Bellator 139’s Bubba Jenkins: Losing Fights Can Be Beneficial

By Tristen Critchfield Jun 23, 2015
Bubba Jenkins joined Bellator as one of the top prospects in MMA. | Photo: Dave Mandel/

In January, Bubba Jenkins was perhaps one victory away from fulfilling the hype that accompanied his signing with Bellator MMA in 2013.

Having shaken off the disappointment of an upset loss to the lightly regarded LaRue Burley in just his second promotional appearance, Jenkins entered his Bellator 132 showdown with Georgi Karakhanyan on the strength of a four-fight winning streak. A win over Karakhanyan, a former World Series of Fighting titlist, would put Jenkins on the fast track to title contention.

Instead, Karakhanyan showed that the 2011 NCAA national champion wrestler is still very much a work in progress. Attacking with the reckless abandon that has thus far defined his mixed martial arts tenure, Jenkins left his neck exposed on a double-leg takedown, and Karakhanyan capitalized by securing the fight-ending guillotine choke 1:49 into the opening frame.

The victory earned Karakhanyan a crack at 145-pound gold -- although an injury forced him to withdraw from a proposed clash with reigning champ Patricio Freire at Bellator 138. For Jenkins, it was back to the drawing board. While he learned plenty from the upset lost to Burley, there was more knowledge to gain from a setback against a far more experienced foe.

“[I learned] not really so much to be more cautious but just to understand there are so many different defenses to fighting a wrestler,” Jenkins told “You just want to make sure that you’ve covered your bases of being a complete mixed martial artist. You don’t want to just come in there and be a wrestler... The days of me getting into a wrestling match and looking for good shots are over.

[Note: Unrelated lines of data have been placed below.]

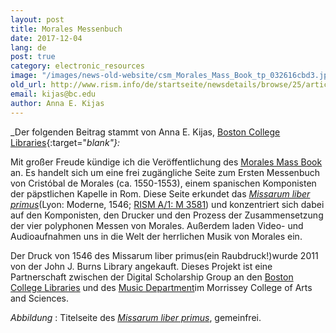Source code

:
 ```yaml
---
layout: post
title: Morales Messenbuch
date: 2017-12-04
lang: de
post: true
category: electronic_resources
image: "/images/news-old-website/csm_Morales_Mass_Book_tp_032616cbd3.jpg"
old_url: http://www.rism.info/de/startseite/newsdetails/browse/25/article/64/morales-mass-book.html
email: kijas@bc.edu
author: Anna E. Kijas
---
```


_Der folgenden Beitrag stammt von Anna E. Kijas, [Boston College Libraries](https://ds.bc.edu/){:target="_blank"}:_

Mit großer Freude kündige ich die Veröffentlichung des [Morales Mass Book](http://moralesmassbook.bc.edu/) an. Es handelt sich um eine frei zugängliche Seite zum Ersten Messenbuch von Cristóbal de Morales (ca. 1550-1553), einem spanischen Komponisten der päpstlichen Kapelle in Rom. Diese Seite erkundet das _[Missarum liber primus](https://bc-primo.hosted.exlibrisgroup.com/primo-explore/fulldisplay?docid=ALMA-BC21325919040001021&context=L&vid=bclib_new&search_scope=bcl&tab=bcl_only&lang=en_US)_(Lyon: Moderne, 1546; [RISM A/1: M 3581](https://opac.rism.info/search?id=00000990042174 "external-link-new-window")) und konzentriert sich dabei auf den Komponisten, den Drucker und den Prozess der Zusammensetzung der vier polyphonen Messen von Morales. Außerdem laden Video- und Audioaufnahmen uns in die Welt der herrlichen Musik von Morales ein.

Der Druck von 1546 des Missarum liber primus(ein Raubdruck!)wurde 2011 von der John J. Burns Library angekauft. Dieses Projekt ist eine Partnerschaft zwischen der Digital Scholarship Group an den [Boston College Libraries](http://library.bc.edu/) und des [Music Department](http://www.bc.edu/schools/cas/music/about.html)im Morrissey College of Arts and Sciences.

_Abbildung_ : Titelseite des _[Missarum liber primus](https://bc-primo.hosted.exlibrisgroup.com/primo-explore/fulldisplay?docid=ALMA-BC21325919040001021&context=L&vid=bclib_new&search_scope=bcl&tab=bcl_only&lang=en_US)_, gemeinfrei.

“I’ve got to become more developed, and the champions of each division are developed guys. You can’t just be a one-trick pony. That was the biggest thing out of that fight; I’ve just got to be more well developed.”

Jenkins returns to action against Joe Wilk at Bellator 139 on Friday at Kansas Star Arena in Mulvane, Kan. The evening’s main card airs on Spike TV at 9 p.m. ET, while the preliminary draw streams immediately prior on beginning at 7 p.m. ET. Jenkins-Wilk will be the event’s featured prelim contest.

In terms of prestige, Wilk is more Burley than Karakhanyan, but Jenkins isn’t going to let overconfidence get the best of him. That lesson was already learned the hard way.

“It’s really easy [not to overlook Wilk] because the last time I underestimated somebody and wasn’t prepared and just figured I could go out there and take him out, I took a loss to Larue. That’s something that I learned from, and I’m not going to repeat those same mistakes,” Jenkins said. “I know he’s got nothing to lose; I know he’s seen as the underdog. In past situations where I’ve been the underdog I’ve come out on top. Being that guy having nothing to lose and playing with house money makes you a dangerous person.”

Wilk has lost four of his last five bouts, including his Bellator debut last October, so a victory isn’t likely to propel Jenkins to the top of the division. Still, it is an opportunity for “The Highlight Kid” to showcase his improved standup, which Jenkins said has been his primary focus in recent months.

“I used to be very easy to submit and get in bad positions because I was always trying to wrestle, but now that I’ve really honed in on that and started shutting those things down, even really good jiu-jitsu black belts are having a hard time dealing with me on my back or on their back,” he said. “My main focus is to become a better striker. Because I’m fast, strong and hit hard, once I get to the point that I understand striking, I do feel like I’ll be able to change a lot different opinions about wrestlers in the fighting game.”

Sometimes it’s easy to forget that Jenkins is just 28 years old, that he is a relative novice in the MMA realm. Losses at this stage are not necessarily catastrophic events.

“I don’t really see losses as the most devastating thing in the sport. As long as you’re learning from them and not making those same mistakes, it’s a good thing,” he said. “For me, I’m early in my career; it’s probably the most beneficial thing for me. I’m starting to see a lot of things in the sport where I can say, ‘ seen that already.’ I want to just cover all my bases and make sure that I can rebound in the way that I’m supposed to and continue to move forward.”